(Excerpts from a dataset)
==================================================
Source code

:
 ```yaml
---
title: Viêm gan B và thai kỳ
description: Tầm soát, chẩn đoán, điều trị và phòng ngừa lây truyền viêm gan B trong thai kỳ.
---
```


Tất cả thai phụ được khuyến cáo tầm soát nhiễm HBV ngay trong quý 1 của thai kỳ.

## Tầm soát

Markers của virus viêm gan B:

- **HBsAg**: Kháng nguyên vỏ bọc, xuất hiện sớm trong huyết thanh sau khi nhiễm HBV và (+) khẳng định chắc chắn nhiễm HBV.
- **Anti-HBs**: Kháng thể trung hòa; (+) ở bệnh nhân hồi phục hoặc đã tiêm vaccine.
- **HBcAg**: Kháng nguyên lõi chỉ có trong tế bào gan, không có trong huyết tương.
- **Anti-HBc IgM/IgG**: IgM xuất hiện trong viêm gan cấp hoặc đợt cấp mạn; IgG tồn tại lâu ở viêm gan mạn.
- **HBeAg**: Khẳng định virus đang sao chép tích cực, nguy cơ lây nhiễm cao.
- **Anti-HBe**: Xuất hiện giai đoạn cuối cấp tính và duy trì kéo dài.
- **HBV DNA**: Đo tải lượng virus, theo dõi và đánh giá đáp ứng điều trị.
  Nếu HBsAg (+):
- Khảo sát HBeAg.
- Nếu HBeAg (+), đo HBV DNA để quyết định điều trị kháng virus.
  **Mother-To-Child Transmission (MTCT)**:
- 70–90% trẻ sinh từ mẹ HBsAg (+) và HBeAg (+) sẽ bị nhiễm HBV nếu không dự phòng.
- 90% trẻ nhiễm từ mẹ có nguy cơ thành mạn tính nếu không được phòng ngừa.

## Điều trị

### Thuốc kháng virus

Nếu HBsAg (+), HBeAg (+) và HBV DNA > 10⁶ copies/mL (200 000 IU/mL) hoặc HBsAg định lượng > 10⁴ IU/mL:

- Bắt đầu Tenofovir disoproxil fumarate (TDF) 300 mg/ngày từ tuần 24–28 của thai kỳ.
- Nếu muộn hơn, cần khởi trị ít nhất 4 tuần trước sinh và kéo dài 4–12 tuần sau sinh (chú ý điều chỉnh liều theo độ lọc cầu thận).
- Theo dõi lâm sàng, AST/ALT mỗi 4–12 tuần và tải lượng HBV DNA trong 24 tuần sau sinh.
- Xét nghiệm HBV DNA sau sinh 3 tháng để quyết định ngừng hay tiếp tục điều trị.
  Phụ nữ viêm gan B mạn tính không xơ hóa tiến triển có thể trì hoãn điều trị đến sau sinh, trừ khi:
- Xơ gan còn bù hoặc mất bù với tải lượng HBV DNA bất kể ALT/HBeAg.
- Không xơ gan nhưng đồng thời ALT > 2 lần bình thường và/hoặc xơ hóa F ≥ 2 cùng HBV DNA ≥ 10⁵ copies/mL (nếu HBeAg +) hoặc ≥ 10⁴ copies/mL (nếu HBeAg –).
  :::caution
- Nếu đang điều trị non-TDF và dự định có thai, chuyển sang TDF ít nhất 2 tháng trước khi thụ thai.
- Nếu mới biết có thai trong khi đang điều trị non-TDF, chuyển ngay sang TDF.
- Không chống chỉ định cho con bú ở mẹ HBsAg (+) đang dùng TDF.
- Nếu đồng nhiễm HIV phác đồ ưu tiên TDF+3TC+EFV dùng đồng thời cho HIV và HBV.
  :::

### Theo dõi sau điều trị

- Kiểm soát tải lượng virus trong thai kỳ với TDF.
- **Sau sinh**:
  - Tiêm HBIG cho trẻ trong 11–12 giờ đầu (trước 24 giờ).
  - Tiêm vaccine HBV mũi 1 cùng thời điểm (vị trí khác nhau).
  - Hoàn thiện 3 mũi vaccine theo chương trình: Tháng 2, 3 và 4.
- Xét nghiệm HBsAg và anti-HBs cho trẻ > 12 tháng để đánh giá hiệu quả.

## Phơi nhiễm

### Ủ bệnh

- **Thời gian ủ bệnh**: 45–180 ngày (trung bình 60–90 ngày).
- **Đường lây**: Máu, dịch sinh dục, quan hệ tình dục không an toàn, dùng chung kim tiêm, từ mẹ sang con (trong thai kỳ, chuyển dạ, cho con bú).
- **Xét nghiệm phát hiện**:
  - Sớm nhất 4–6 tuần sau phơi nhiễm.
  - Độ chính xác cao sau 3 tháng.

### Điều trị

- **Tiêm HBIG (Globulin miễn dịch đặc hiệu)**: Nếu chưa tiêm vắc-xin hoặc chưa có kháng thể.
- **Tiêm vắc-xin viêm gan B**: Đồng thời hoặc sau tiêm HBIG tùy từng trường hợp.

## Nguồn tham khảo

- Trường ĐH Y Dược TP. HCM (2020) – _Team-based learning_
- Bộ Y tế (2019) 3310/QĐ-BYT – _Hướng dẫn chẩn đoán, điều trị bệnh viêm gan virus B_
==================================================
Problem details = Give the exact lines, and only those, from the line containing "- Xét nghiệm HBsAg" through the line containing "- Sớm nhất 4–6 tuần sau phơi nhiễm." in the entries above.

Output for this exercise =
- Xét nghiệm HBsAg và anti-HBs cho trẻ > 12 tháng để đánh giá hiệu quả.

## Phơi nhiễm

### Ủ bệnh

- **Thời gian ủ bệnh**: 45–180 ngày (trung bình 60–90 ngày).
- **Đường lây**: Máu, dịch sinh dục, quan hệ tình dục không an toàn, dùng chung kim tiêm, từ mẹ sang con (trong thai kỳ, chuyển dạ, cho con bú).
- **Xét nghiệm phát hiện**:
  - Sớm nhất 4–6 tuần sau phơi nhiễm.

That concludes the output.